#### YOUR GOAL
Retype the records below exactly. Leave nothing out.

#### Data extracted from a collection
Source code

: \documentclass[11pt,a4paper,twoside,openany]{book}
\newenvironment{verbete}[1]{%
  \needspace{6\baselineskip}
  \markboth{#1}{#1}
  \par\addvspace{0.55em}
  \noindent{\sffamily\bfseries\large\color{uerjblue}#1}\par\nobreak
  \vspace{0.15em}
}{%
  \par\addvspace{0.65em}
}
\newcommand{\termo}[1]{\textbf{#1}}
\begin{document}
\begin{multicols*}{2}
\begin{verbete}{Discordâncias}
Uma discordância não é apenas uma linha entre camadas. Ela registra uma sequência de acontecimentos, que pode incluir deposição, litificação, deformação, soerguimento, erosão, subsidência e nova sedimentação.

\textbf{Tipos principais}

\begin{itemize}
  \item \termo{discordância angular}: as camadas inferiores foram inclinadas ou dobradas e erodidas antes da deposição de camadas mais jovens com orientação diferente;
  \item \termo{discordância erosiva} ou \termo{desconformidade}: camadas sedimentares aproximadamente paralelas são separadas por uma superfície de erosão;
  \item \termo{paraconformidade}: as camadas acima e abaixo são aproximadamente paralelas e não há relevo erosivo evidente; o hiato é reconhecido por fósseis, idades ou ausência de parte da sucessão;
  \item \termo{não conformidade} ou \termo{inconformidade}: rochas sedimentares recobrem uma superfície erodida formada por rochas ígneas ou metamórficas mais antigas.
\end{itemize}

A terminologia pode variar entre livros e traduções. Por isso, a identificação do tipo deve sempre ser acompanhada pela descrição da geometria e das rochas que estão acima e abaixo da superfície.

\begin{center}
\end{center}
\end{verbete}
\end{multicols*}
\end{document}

#### WRITTEN ANSWER
Source code

: \documentclass[11pt,a4paper,twoside,openany]{book}
\newenvironment{verbete}[1]{%
  \needspace{6\baselineskip}
  \markboth{#1}{#1}
  \par\addvspace{0.55em}
  \noindent{\sffamily\bfseries\large\color{uerjblue}#1}\par\nobreak
  \vspace{0.15em}
}{%
  \par\addvspace{0.65em}
}
\newcommand{\termo}[1]{\textbf{#1}}
\begin{document}
\begin{multicols*}{2}
\begin{verbete}{Discordâncias}
Uma discordância não é apenas uma linha entre camadas. Ela registra uma sequência de acontecimentos, que pode incluir deposição, litificação, deformação, soerguimento, erosão, subsidência e nova sedimentação.

\textbf{Tipos principais}

\begin{itemize}
  \item \termo{discordância angular}: as camadas inferiores foram inclinadas ou dobradas e erodidas antes da deposição de camadas mais jovens com orientação diferente;
  \item \termo{discordância erosiva} ou \termo{desconformidade}: camadas sedimentares aproximadamente paralelas são separadas por uma superfície de erosão;
  \item \termo{paraconformidade}: as camadas acima e abaixo são aproximadamente paralelas e não há relevo erosivo evidente; o hiato é reconhecido por fósseis, idades ou ausência de parte da sucessão;
  \item \termo{não conformidade} ou \termo{inconformidade}: rochas sedimentares recobrem uma superfície erodida formada por rochas ígneas ou metamórficas mais antigas.
\end{itemize}

A terminologia pode variar entre livros e traduções. Por isso, a identificação do tipo deve sempre ser acompanhada pela descrição da geometria e das rochas que estão acima e abaixo da superfície.

\begin{center}
\end{center}
\end{verbete}
\end{multicols*}
\end{document}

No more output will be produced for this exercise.